A una morra enclosetada la distingues porque primero te echa ojitos y luego que tú le correspondes se voltea y espera que le insistas. Juegos que yo no juego, la neta. Pasé por ahí hace unos años y entiendo lo que se siente pero ya no lo puedo acompañar. Entonces eso vivimos ocho de cada diez miradas. Hay reguetón y canciones de la prepa que todas coreamos. Liz se abisma pensando en cosas más importantes. Antes de salir con nosotras se fue a cubrir la manifestación de las mujeres triquis y siente que algo está pasando mientras nos emborrachamos y coreamos. Nosotras queremos decirle algo y no atinamos más que a bailar muy juntas y ofrecerle más cerveza. La fiesta a veces es lo único que tenemos para cobijarnos, para hacernos espacios en los que la llamada del cuerpo nos conecta con la vida. Ella tiene una parte aquí y otra allá, en esa lucha, y no podemos ni queremos hacer que sea distinto. Con todo, es la mejor para las cumbias. Si no podemos bailar, ellos ganan.

Entonces llega con Dan una morra que se siente muy acá porque tiene es medio famosa y le tira la onda de manera muy conflictiva. Dan la confronta en plan “Yo traigo otro chip” y la tal morra se desconcierta. Está acostumbrada a que le digan que sí, porque total todas la conocen y quién no moriría por estar con ella. Pero la Dan la rechaza y esa es una herida tan grande, ay, ay, ay, que no puede superarla en toda la noche. No basta con ser lesbiana para ser disidente.

Tres cervezas más y me estoy cayendo porque no tomé agüita (ya no estoy en edad), así que pedimos el taxi y se acaba la fiesta.

Llego a casa. Están mi papá y su esposa, que vinieron de visita. Él me pidió que le avisara dónde estaba y a qué hora llegaba (jajajaja, papá, si no te decía a los dieciséis…). Entro bajito para que no me escuchen pero ella sí me oye. Sale, hace como que va al baño y me sonríe entre cómplice y censuradora, pero mi cara de triunfo (ay, si supiera que me caí otra vez y que me sentí la más perdedora) la intimida. Le digo “Buenas noches” y me voy a dormir, ella corresponde sintiéndose dueña de un secreto que no es tal. El domingo temprano mi señor padre amanece malito de la panza y me dice que no se puede ir. Yo me siento muy mal, no porque se quede, porque mi casa es su casa y porque, después de tantos años somos tanto amigos como padre e hija, sino porque, ay, otra vez voy a salir y qué pena, qué va a decir de mis salidas todo el fin de semana. Pa, eres bienvenido, pero yo a las seis me tengo que ir. ¿Adónde? Es que viene mi amiga Iris de visita este fin de semana. Iris vive en otro país y nos vemos una o dos veces por año.

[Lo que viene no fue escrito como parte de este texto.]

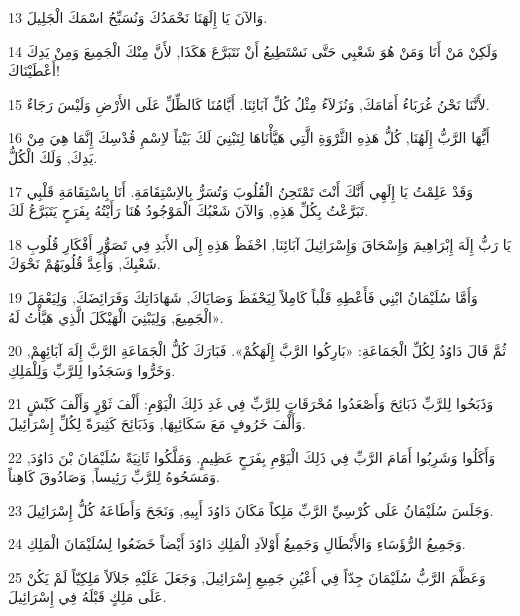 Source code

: \par 13 وَالآنَ يَا إِلَهَنَا نَحْمَدُكَ وَنُسَبِّحُ اسْمَكَ الْجَلِيلَ.
\par 14 وَلَكِنْ مَنْ أَنَا وَمَنْ هُوَ شَعْبِي حَتَّى نَسْتَطِيعُ أَنْ نَتَبَرَّعَ هَكَذَا, لأَنَّ مِنْكَ الْجَمِيعَ وَمِنْ يَدِكَ أَعْطَيْنَاكَ!
\par 15 لأَنَّنَا نَحْنُ غُرَبَاءُ أَمَامَكَ, وَنُزَلاَءُ مِثْلُ كُلِّ آبَائِنَا. أَيَّامُنَا كَالظِّلِّ عَلَى الأَرْضِ وَلَيْسَ رَجَاءٌ.
\par 16 أَيُّهَا الرَّبُّ إِلَهُنَا, كُلُّ هَذِهِ الثَّرْوَةِ الَّتِي هَيَّأْنَاهَا لِنَبْنِيَ لَكَ بَيْتاً لاِسْمِ قُدْسِكَ إِنَّمَا هِيَ مِنْ يَدِكَ, وَلَكَ الْكُلُّ.
\par 17 وَقَدْ عَلِمْتُ يَا إِلَهِي أَنَّكَ أَنْتَ تَمْتَحِنُ الْقُلُوبَ وَتُسَرُّ بِالاِسْتِقَامَةِ. أَنَا بِاسْتِقَامَةِ قَلْبِي تَبَرَّعْتُ بِكُلِّ هَذِهِ, وَالآنَ شَعْبُكَ الْمَوْجُودُ هُنَا رَأَيْتُهُ بِفَرَحٍ يَتَبَرَّعُ لَكَ.
\par 18 يَا رَبُّ إِلَهَ إِبْرَاهِيمَ وَإِسْحَاقَ وَإِسْرَائِيلَ آبَائِنَا, احْفَظْ هَذِهِ إِلَى الأَبَدِ فِي تَصَوُّرِ أَفْكَارِ قُلُوبِ شَعْبِكَ, وَأَعِدَّ قُلُوبَهُمْ نَحْوَكَ.
\par 19 وَأَمَّا سُلَيْمَانُ ابْنِي فَأَعْطِهِ قَلْباً كَامِلاً لِيَحْفَظَ وَصَايَاكَ, شَهَادَاتِكَ وَفَرَائِضَكَ, وَلِيَعْمَلَ الْجَمِيعَ, وَلِيَبْنِيَ الْهَيْكَلَ الَّذِي هَيَّأْتُ لَهُ».
\par 20 ثُمَّ قَالَ دَاوُدُ لِكُلِّ الْجَمَاعَةِ: «بَارِكُوا الرَّبَّ إِلَهَكُمْ». فَبَارَكَ كُلُّ الْجَمَاعَةِ الرَّبَّ إِلَهَ آبَائِهِمْ, وَخَرُّوا وَسَجَدُوا لِلرَّبِّ وَلِلْمَلِكِ.
\par 21 وَذَبَحُوا لِلرَّبِّ ذَبَائِحَ وَأَصْعَدُوا مُحْرَقَاتٍ لِلرَّبِّ فِي غَدِ ذَلِكَ الْيَوْمِ: أَلْفَ ثَوْرٍ وَأَلْفَ كَبْشٍ وَأَلْفَ خَرُوفٍ مَعَ سَكَائِبِهَا, وَذَبَائِحَ كَثِيرَةً لِكُلِّ إِسْرَائِيلَ.
\par 22 وَأَكَلُوا وَشَرِبُوا أَمَامَ الرَّبِّ فِي ذَلِكَ الْيَوْمِ بِفَرَحٍ عَظِيمٍ. وَمَلَّكُوا ثَانِيَةً سُلَيْمَانَ بْنَ دَاوُدَ, وَمَسَحُوهُ لِلرَّبِّ رَئِيساً, وَصَادُوقَ كَاهِناً.
\par 23 وَجَلَسَ سُلَيْمَانُ عَلَى كُرْسِيِّ الرَّبِّ مَلِكاً مَكَانَ دَاوُدَ أَبِيهِ, وَنَجَحَ وَأَطَاعَهُ كُلُّ إِسْرَائِيلَ.
\par 24 وَجَمِيعُ الرُّؤَسَاءِ وَالأَبْطَالِ وَجَمِيعُ أَوْلاَدِ الْمَلِكِ دَاوُدَ أَيْضاً خَضَعُوا لِسُلَيْمَانَ الْمَلِكِ.
\par 25 وَعَظَّمَ الرَّبُّ سُلَيْمَانَ جِدّاً فِي أَعْيُنِ جَمِيعِ إِسْرَائِيلَ, وَجَعَلَ عَلَيْهِ جَلاَلاً مَلِكِيّاً لَمْ يَكُنْ عَلَى مَلِكٍ قَبْلَهُ فِي إِسْرَائِيلَ.
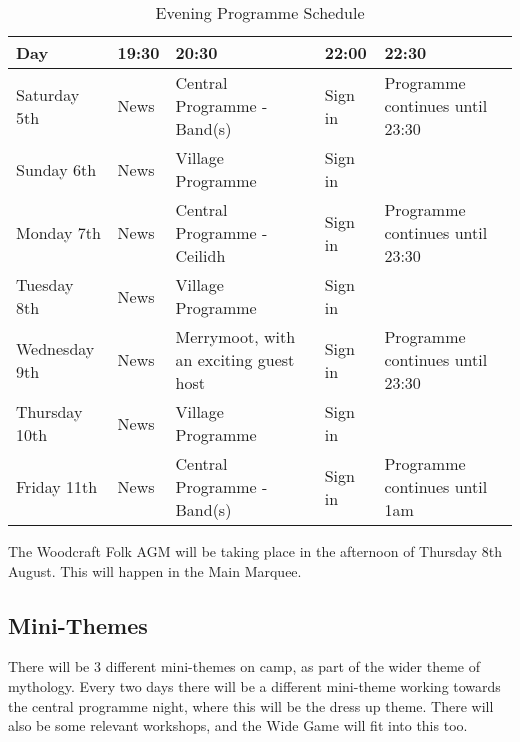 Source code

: \documentclass[a4paper, 11pt]{report}
\begin{document}
\begin{table}[H]
    \centering
    {\RaggedRight
    \begin{tabular}{p{} p{} p{} p{} p{}}
    \textbf{Day} & \textbf{19:30} & \textbf{20:30} & \textbf{22:00} & \textbf{22:30} \\
    \hline
    Saturday 5th & News & Central Programme  - Band(s) & Sign in & Programme continues until 23:30 \\
    \hline
    Sunday 6th & News & Village Programme & Sign in &  \\
    \hline
    Monday 7th & News & Central Programme - Ceilidh & Sign in & Programme continues until 23:30 \\
    \hline
    Tuesday 8th & News & Village Programme & Sign in &  \\
    \hline
    Wednesday 9th & News & Merrymoot, with an exciting guest host & Sign in & Programme continues until 23:30 \\
    \hline
    Thursday 10th & News & Village Programme & Sign in &  \\
    \hline
    Friday 11th & News & Central Programme - Band(s) & Sign in & Programme continues until 1am\\
    \hline
    \end{tabular}
    }%
    \caption{Evening Programme Schedule}
\end{table}

The Woodcraft Folk AGM will be taking place in the afternoon of Thursday 8th August. This will happen in the Main Marquee.

\subsection{Mini-Themes}
There will be 3 different mini-themes on camp, as part of the wider theme of mythology. Every two days there will be a different mini-theme working towards the central programme night, where this will be the dress up theme. There will also be some relevant workshops, and the Wide Game will fit into this too.
\end{document}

¡Beso de tres… de cinco… de diez!

Llego a la presentación de Iris y la escucho todo lo que me deja estarme mojando en la lluvia (o sea, una de cada cinco palabras, pero las que escucho son importantes: bisexual, racismo, inmigrante, literatura). Me encuentro ahí con las amigas de siempre y con otras con las que nos hemos estado viendo muy frecuentemente desde hace un par de meses. El relajamiento de las medidas sanitarias nos hizo salir cada vez más, con el furor de recuperar algo que pensábamos que íbamos a perder definitivamente. Una fiesta para lesbianas que organizaron unas amigas generosas en su casa fue el inicio de un rush en el que los besos de tres, de cinco, de diez, las cogidas semiclandestinas en la cocina y el perreo con sudor hasta el suelo han estado presentes de una u otra manera cada fin de semana para muchas de nosotras.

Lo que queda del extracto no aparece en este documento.